BEGIN
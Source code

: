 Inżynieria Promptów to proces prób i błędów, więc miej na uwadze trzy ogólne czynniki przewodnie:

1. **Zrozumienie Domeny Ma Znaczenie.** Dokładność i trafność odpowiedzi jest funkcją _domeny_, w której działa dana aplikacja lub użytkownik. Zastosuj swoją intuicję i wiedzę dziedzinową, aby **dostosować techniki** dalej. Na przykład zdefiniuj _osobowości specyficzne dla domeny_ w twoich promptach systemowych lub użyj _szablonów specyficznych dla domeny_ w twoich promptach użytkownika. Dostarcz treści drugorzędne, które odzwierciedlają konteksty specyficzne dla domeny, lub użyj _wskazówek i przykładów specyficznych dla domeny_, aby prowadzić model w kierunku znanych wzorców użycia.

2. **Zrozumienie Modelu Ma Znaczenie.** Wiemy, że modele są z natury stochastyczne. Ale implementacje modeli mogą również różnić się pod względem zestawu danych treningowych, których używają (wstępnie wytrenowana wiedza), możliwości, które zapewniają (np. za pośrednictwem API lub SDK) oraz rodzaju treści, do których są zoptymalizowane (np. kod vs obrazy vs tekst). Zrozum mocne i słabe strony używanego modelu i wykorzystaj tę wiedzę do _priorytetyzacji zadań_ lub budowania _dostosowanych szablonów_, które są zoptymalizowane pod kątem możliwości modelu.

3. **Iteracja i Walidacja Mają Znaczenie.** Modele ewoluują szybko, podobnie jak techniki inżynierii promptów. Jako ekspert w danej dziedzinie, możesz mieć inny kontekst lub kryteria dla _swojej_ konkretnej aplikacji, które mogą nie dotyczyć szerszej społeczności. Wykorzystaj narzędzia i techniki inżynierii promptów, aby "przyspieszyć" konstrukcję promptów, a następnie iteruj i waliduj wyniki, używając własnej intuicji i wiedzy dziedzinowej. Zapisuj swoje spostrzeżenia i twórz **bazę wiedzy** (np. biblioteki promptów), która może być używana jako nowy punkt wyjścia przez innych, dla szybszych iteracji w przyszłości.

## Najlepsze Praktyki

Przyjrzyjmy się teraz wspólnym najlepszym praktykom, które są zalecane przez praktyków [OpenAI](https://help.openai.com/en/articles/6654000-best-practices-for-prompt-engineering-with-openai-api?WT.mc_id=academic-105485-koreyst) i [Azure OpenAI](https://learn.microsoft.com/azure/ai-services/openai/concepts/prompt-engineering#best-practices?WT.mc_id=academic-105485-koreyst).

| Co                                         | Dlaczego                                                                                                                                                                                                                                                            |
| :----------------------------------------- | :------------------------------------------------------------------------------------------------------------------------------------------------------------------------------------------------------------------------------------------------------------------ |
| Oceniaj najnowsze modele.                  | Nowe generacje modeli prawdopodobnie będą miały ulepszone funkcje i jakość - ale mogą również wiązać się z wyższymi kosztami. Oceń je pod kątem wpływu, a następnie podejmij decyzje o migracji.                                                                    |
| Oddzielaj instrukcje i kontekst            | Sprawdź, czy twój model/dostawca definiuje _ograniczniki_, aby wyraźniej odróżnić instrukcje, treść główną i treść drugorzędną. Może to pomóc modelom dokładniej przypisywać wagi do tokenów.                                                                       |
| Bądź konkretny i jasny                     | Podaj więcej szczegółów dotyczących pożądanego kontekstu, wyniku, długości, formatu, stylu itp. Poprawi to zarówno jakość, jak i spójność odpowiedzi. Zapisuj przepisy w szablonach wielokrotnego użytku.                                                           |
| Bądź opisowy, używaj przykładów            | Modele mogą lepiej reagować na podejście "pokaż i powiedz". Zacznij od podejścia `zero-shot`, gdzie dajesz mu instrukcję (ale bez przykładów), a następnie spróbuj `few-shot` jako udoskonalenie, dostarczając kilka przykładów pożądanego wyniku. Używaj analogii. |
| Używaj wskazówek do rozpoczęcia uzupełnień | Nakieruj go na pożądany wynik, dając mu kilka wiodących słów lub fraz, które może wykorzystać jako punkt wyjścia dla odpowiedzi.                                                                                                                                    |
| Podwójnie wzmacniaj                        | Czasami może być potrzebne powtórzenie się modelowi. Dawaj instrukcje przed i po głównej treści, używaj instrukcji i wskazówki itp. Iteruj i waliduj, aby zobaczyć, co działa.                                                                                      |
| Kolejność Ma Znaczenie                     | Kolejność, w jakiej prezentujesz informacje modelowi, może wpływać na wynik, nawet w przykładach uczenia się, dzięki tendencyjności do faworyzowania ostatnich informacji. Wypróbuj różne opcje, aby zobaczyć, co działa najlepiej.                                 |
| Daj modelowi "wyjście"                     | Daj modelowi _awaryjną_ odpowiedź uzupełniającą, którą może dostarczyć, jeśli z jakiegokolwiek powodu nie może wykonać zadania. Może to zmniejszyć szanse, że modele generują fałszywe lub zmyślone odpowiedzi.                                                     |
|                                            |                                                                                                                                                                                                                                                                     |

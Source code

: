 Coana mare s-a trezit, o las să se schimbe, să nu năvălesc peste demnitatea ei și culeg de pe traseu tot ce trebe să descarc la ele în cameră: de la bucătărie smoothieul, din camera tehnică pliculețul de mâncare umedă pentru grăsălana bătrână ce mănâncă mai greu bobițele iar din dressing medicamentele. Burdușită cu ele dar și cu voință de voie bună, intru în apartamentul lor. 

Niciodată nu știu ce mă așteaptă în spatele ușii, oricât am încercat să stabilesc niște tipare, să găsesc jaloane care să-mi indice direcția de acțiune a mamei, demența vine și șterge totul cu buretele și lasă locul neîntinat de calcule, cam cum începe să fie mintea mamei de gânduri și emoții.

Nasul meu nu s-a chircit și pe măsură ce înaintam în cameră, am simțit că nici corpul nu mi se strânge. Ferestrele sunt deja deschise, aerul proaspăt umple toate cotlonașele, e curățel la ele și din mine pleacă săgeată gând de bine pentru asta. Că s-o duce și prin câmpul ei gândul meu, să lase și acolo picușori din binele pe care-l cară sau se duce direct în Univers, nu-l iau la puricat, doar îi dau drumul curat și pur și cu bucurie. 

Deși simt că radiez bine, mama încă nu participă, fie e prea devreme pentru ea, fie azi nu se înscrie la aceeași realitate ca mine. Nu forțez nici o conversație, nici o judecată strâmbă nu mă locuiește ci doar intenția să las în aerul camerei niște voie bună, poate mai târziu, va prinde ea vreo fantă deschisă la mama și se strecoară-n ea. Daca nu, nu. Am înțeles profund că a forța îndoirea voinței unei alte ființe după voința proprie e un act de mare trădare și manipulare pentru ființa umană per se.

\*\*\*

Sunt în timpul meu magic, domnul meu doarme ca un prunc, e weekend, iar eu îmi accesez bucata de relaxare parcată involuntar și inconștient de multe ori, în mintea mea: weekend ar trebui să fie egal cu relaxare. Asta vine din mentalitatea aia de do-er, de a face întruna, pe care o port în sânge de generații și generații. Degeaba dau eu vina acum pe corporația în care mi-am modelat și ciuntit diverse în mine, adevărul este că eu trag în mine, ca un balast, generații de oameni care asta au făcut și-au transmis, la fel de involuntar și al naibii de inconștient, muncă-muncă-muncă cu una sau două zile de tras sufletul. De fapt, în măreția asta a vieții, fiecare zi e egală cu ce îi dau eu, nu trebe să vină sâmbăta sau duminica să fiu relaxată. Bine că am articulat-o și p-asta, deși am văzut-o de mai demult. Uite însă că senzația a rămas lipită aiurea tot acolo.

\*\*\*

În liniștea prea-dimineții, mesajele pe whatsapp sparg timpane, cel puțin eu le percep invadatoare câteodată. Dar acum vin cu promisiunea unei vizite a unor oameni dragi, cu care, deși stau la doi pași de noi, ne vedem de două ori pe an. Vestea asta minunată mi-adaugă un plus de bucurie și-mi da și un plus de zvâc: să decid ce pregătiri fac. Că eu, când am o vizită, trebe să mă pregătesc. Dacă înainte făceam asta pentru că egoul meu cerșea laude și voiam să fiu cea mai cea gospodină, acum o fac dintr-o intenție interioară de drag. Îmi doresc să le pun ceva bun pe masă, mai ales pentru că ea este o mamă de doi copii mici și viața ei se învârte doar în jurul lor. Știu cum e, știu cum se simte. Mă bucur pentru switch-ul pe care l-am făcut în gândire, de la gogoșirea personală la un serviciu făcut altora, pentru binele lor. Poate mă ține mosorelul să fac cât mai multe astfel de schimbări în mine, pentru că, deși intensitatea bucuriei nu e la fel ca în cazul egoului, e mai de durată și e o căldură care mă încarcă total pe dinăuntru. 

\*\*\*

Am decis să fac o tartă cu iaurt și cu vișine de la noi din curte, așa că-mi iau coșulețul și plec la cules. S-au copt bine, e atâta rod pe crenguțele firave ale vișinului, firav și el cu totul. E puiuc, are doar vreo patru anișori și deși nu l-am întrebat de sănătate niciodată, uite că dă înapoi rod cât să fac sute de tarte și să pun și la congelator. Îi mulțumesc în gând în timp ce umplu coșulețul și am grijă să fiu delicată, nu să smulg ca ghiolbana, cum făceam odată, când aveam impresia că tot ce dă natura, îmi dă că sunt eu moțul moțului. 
END
- How to complete this task -
Go back to the listing above. Copy word for word the lines from the one with "Daj modelowi _awaryjną_" through the one with "în apartamentul lor.", and nothing more.

- Solved problem -
| Daj modelowi "wyjście"                     | Daj modelowi _awaryjną_ odpowiedź uzupełniającą, którą może dostarczyć, jeśli z jakiegokolwiek powodu nie może wykonać zadania. Może to zmniejszyć szanse, że modele generują fałszywe lub zmyślone odpowiedzi.                                                     |
|                                            |                                                                                                                                                                                                                                                                     |

Source code

: Coana mare s-a trezit, o las să se schimbe, să nu năvălesc peste demnitatea ei și culeg de pe traseu tot ce trebe să descarc la ele în cameră: de la bucătărie smoothieul, din camera tehnică pliculețul de mâncare umedă pentru grăsălana bătrână ce mănâncă mai greu bobițele iar din dressing medicamentele. Burdușită cu ele dar și cu voință de voie bună, intru în apartamentul lor. 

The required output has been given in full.